(Instructions for the task): What is the number of lines in this data that contain the word "setInterval"? Give the number alone.

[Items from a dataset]

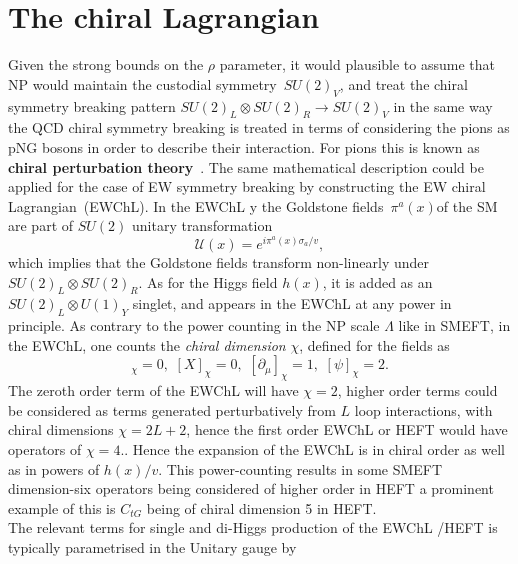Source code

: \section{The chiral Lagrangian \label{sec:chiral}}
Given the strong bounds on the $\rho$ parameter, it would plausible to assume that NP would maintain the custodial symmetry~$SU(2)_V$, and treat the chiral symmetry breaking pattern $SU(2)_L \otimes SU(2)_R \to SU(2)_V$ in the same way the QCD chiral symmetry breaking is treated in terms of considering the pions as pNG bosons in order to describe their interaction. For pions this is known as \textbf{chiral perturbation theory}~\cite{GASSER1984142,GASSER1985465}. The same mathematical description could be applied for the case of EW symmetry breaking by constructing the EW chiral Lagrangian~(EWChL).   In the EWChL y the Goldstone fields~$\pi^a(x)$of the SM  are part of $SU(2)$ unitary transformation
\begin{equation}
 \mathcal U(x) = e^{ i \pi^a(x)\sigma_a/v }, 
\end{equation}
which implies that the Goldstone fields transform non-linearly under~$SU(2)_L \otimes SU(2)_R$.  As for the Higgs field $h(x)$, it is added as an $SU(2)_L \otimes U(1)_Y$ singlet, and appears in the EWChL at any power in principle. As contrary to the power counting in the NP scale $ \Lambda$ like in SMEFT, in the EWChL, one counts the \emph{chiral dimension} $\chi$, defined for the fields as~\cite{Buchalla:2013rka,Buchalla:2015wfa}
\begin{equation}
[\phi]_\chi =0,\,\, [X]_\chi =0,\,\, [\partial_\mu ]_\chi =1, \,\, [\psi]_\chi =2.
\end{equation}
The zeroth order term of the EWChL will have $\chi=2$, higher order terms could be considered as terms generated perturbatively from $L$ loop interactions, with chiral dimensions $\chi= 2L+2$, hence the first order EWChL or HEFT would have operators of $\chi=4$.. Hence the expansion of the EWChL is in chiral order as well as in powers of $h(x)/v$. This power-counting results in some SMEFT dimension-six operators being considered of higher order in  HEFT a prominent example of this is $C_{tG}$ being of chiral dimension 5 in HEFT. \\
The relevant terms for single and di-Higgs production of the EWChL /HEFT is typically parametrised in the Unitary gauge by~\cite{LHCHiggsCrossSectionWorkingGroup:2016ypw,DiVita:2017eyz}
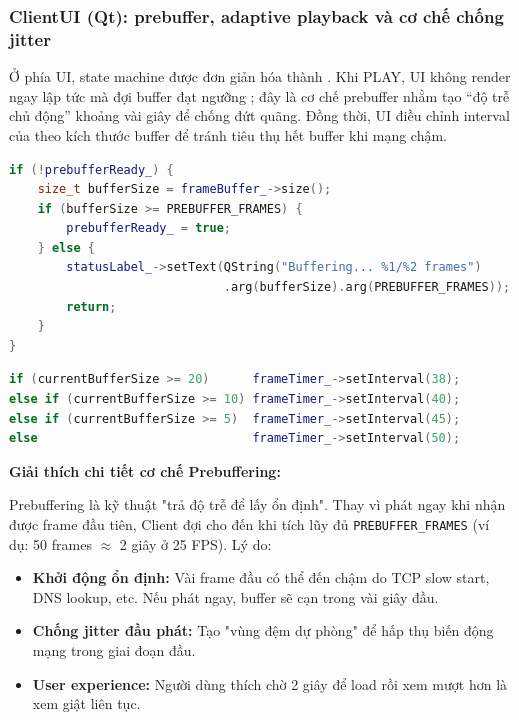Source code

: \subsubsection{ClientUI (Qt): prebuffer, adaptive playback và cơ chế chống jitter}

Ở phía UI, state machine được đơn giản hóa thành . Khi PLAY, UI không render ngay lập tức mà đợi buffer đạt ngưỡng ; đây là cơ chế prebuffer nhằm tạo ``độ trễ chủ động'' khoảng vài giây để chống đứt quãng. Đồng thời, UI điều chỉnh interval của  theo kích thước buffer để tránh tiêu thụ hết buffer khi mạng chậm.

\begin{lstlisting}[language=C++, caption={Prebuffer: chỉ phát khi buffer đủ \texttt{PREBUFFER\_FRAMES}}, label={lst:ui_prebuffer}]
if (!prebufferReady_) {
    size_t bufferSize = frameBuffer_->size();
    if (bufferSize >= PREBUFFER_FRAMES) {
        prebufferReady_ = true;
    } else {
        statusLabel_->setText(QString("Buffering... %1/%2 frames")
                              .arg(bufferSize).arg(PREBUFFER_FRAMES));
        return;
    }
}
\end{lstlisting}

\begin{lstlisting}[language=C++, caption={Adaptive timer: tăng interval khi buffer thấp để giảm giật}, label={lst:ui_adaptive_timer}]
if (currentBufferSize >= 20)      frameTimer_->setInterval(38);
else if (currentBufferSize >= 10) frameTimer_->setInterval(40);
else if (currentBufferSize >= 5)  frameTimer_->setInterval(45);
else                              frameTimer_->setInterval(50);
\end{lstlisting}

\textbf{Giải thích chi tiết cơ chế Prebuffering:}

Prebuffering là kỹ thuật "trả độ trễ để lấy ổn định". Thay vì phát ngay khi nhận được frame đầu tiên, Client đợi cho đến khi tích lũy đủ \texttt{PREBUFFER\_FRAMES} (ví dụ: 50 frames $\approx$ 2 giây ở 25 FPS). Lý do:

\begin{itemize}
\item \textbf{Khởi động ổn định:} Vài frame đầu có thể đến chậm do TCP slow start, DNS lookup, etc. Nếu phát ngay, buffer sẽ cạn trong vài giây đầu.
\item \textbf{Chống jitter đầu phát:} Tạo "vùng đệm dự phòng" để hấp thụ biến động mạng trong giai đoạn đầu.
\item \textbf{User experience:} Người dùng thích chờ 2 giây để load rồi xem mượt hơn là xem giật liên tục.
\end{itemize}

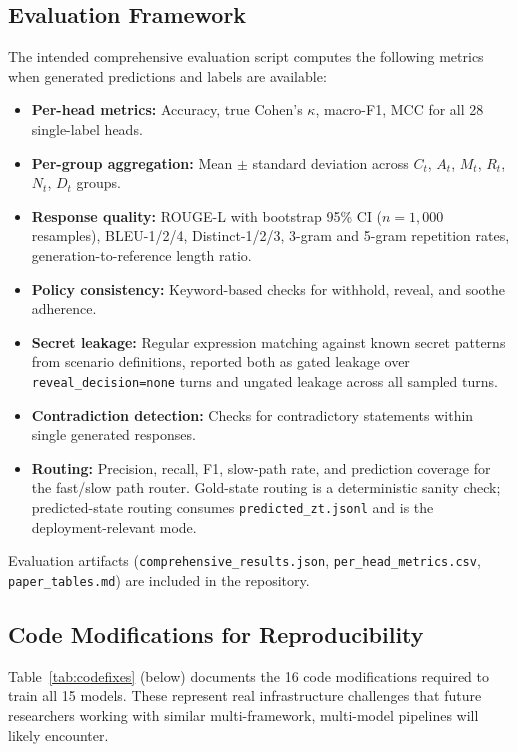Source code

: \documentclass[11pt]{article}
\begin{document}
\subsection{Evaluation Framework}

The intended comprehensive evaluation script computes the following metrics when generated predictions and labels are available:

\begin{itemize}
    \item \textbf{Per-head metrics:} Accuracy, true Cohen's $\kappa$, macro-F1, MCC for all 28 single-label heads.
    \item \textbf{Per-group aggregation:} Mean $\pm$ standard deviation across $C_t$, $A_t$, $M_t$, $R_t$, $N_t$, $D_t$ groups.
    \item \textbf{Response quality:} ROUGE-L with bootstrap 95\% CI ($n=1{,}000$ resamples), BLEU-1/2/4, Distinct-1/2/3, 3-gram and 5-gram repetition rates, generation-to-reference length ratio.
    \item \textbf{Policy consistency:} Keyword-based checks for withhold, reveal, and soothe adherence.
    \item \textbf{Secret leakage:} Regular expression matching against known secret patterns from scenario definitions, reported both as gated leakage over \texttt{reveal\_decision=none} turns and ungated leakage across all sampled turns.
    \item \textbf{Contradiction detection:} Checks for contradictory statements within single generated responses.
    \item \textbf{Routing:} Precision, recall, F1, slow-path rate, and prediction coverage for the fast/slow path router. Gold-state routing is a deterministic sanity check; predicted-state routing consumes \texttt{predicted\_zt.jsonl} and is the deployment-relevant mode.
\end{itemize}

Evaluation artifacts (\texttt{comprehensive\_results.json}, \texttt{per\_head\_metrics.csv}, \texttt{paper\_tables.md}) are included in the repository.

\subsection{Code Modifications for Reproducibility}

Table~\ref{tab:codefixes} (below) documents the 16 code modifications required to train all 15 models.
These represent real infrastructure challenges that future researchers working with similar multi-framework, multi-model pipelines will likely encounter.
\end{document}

(Answer area): 4